China’s July trade data released this morning was not quite impressive. The country’s exports rose 2.9 percent in CNY terms in July. But it fell 4.4 percent in USD terms, as compared with June’s decline of 4.8 percent. This indicates that momentum in exports has not picked up. On the other hand, imports shrank 5.7 percent in CNY terms and 12.5 percent in USD terms, as compared with June’s -2.3 percent in CNY terms and -8.4 percent in USD terms.
In the second half of this year, exports are likely to see solid headwinds, particularly from Europe, said ANZ in a research note. In the USD terms, exports to the EU, US and Japan shrank 3.2 percent, 2 percent and 5.2 percent respectively last month. In the second half of 2016, sluggish growth in Japan and Europe is expected to weigh on China’s exports. UK’s exit from the EU will further be a drag on the exports to the EU, noted ANZ.
“Together, the EU and Japan make up over a fifth of China’s total exports, thus, we expect to see a challenging second half of the year for China’s export sector,” added ANZ.
Fiscal policy is still the main method for steadying aggregate demand. Even if domestic consumption continues to be strong, with retail sales year to date growing 10.3 percent in the first half, sluggish exports continue to be a drag on the demand side. Hence, solid fiscal policy might be required for China to attain its growth target.
In July, China’s trade surplus widened to USD 52.3 billion. But despite the widening, the Chinese yuan is likely to witness modest depreciation pressures in the near term. Balance of payment data implies that current account surplus in the recent years has narrowed, while the services deficit has broadened.

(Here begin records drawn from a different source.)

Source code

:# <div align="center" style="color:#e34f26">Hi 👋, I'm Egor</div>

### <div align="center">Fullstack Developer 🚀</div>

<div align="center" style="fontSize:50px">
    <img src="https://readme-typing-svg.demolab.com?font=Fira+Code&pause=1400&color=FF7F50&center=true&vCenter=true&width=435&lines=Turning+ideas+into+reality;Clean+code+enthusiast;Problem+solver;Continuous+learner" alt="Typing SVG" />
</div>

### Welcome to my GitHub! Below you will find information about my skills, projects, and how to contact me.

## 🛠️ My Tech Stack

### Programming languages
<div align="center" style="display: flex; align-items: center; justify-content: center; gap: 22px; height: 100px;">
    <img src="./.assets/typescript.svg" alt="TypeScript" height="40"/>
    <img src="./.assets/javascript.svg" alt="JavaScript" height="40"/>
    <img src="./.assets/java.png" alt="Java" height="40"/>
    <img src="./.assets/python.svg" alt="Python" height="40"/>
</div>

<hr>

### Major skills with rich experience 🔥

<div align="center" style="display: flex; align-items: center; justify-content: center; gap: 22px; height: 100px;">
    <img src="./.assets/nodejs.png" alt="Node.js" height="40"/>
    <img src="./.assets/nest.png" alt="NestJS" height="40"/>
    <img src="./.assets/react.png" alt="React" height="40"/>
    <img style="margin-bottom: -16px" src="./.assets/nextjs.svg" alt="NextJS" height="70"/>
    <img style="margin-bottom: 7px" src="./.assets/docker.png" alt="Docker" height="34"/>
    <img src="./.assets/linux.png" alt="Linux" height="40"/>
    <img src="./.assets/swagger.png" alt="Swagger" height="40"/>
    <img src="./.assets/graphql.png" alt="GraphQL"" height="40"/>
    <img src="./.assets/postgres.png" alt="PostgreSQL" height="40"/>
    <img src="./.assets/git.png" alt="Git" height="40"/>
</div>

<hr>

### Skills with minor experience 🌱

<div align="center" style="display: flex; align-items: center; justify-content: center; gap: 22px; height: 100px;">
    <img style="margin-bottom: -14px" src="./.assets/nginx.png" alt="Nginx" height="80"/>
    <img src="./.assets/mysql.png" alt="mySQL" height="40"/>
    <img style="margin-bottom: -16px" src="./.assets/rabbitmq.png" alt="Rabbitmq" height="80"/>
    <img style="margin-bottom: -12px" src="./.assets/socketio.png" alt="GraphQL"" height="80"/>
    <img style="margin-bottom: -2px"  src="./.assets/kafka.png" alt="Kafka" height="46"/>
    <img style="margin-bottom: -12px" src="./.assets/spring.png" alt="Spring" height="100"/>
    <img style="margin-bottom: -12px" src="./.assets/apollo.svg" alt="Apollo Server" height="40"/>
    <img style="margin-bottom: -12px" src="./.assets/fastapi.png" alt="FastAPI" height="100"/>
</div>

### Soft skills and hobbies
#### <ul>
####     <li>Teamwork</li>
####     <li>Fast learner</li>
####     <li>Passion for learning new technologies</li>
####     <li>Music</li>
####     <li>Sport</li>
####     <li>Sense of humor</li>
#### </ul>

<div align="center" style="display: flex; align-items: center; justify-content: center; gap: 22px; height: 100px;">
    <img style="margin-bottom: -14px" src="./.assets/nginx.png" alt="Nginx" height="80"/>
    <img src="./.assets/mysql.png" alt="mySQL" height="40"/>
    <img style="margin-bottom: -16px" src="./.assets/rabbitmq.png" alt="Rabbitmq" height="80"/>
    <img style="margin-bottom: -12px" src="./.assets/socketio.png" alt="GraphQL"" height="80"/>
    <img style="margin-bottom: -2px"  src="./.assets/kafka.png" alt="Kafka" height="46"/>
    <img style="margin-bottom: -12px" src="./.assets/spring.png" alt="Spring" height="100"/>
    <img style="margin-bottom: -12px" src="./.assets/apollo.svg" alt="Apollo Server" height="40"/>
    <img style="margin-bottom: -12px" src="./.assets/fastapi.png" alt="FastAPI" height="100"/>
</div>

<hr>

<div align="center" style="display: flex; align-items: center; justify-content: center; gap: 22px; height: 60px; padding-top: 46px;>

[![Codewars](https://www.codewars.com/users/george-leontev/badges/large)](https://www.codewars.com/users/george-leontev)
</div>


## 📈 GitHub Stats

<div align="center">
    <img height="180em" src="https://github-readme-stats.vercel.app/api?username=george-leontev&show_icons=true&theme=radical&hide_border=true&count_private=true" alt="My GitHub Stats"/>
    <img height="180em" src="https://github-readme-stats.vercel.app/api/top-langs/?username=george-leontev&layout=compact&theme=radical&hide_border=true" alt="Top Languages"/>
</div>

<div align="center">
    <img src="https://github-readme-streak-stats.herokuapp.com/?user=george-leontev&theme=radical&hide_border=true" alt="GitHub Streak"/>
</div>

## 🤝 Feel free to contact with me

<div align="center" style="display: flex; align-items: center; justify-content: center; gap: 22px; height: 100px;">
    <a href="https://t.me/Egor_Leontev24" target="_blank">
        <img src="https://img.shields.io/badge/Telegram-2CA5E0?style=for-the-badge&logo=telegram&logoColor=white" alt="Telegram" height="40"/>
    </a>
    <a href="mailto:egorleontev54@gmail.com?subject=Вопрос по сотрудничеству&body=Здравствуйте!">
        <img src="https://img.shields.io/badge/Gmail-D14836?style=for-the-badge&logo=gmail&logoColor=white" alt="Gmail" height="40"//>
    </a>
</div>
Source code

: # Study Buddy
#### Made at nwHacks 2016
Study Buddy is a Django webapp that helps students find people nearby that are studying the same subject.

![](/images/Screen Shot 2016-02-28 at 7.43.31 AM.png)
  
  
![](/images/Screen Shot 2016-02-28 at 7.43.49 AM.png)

In the second quarter of 2016, current account surplus reached USD 59.4 billion, more than the first quarter’s USD 39.3 billion. However, it is much lower than the quarterly average of USD 82.7 billion in 2015. The non-reserve financial account also recorded a major deficit of USD 93.9 billion in the second quarter from first quarter’s USD 123.4 billion. This suggests that capital outflow pressures continue to be there; however, the pressure seems to be easing slightly.